By CARRINGT0N WELLS, Staff Writer
Student power in grass roots movements, not just student government reform, turned out to be the focus of a forum Wednesday intended to bring about better communication among student activists and to discuss possibilities for the future of a student coalition.
Brendan Mathews, a junior English major from Albany, N.Y., and one of the sponsors of the petition signed by more than 1,100 students in the Pit last Tuesday, opened the forum by reading a statement of his ideas about the problem he and his group wanted to address. "Last week's petition proved that there are lots of other students who are concerned, who see problems with the way things are, not just in Suite C, but on campus and beyond," he said. "We looked for some current issue that dramatized the loss of student power. Student government seemed the obvious choice."
Student government reform was not the sole purpose of the coalition that wrote the petition, Mathews said.
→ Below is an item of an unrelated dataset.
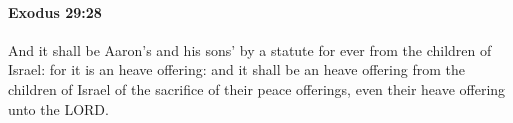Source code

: 
		\paragraph{Exodus 29:28} %
			\label{EXODUS-29-28}

			And it shall be Aaron's and his sons' by a statute for ever from the children of Israel: for it is an heave offering: and it shall be an heave offering from the children of Israel of the sacrifice of their peace offerings, even their heave offering unto the LORD.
Concerned students need to be unified, he said. "We all have different interests, but if we are to get what we want then we need to work together." The group first met two weeks ago, Mathews said, and got started by a few students making phone calls to get some people together to discuss concerns. "Now we want to get input from other people. We're still in the talking stage, trying to get some solid things going."
Brien Lewis, former SBP, said he misunderstood the purpose of the group that started the petition. "I thought the petition was going in a different direction than it apparently was. I saw the petition as being the direct result of people wanting to do something about problems with campus elections. "In a sense, this (reaction from students) is the best response, the kind of response that students and administrators need to see. The worst would be no response, if people were willing to just let things die."
Elizabeth Kolb, a freshman from Raleigh, said she was led to believe the petition and the group that wrote it were emphasizing the flaws of student government. "I came here tonight with the understanding that there would be discussion about how student government could improve." But Mathews said the group's purpose was to build unity among activists and to empower students, not to be an adversary of student government. "I think it's self-centered of you to think that student government is our only focus."
Emily Lawson, a freshman from Washington, D.C., said, "Student government is merely a symbol of dissatisfaction, and the petition served its purpose to alert people to one specific problem." Ericka Kurz, a junior from Middleton, Wis., said she wanted to form an organization that would be the base for many different activist groups. "This grass roots organization could have a complementary relationship to student government. But student government cannot tackle a lot of issues which such a group could."
Bill Hildebolt, student body president, said he thought the meeting had an overall positive result. "Although we didn't get very far today, a lot of people left there knowing where a lot of other people were coming from. A lot of promise was shown for future meetings." The group will hold its next meeting April 10 at 4 p.m. in the Union, and all students are welcome.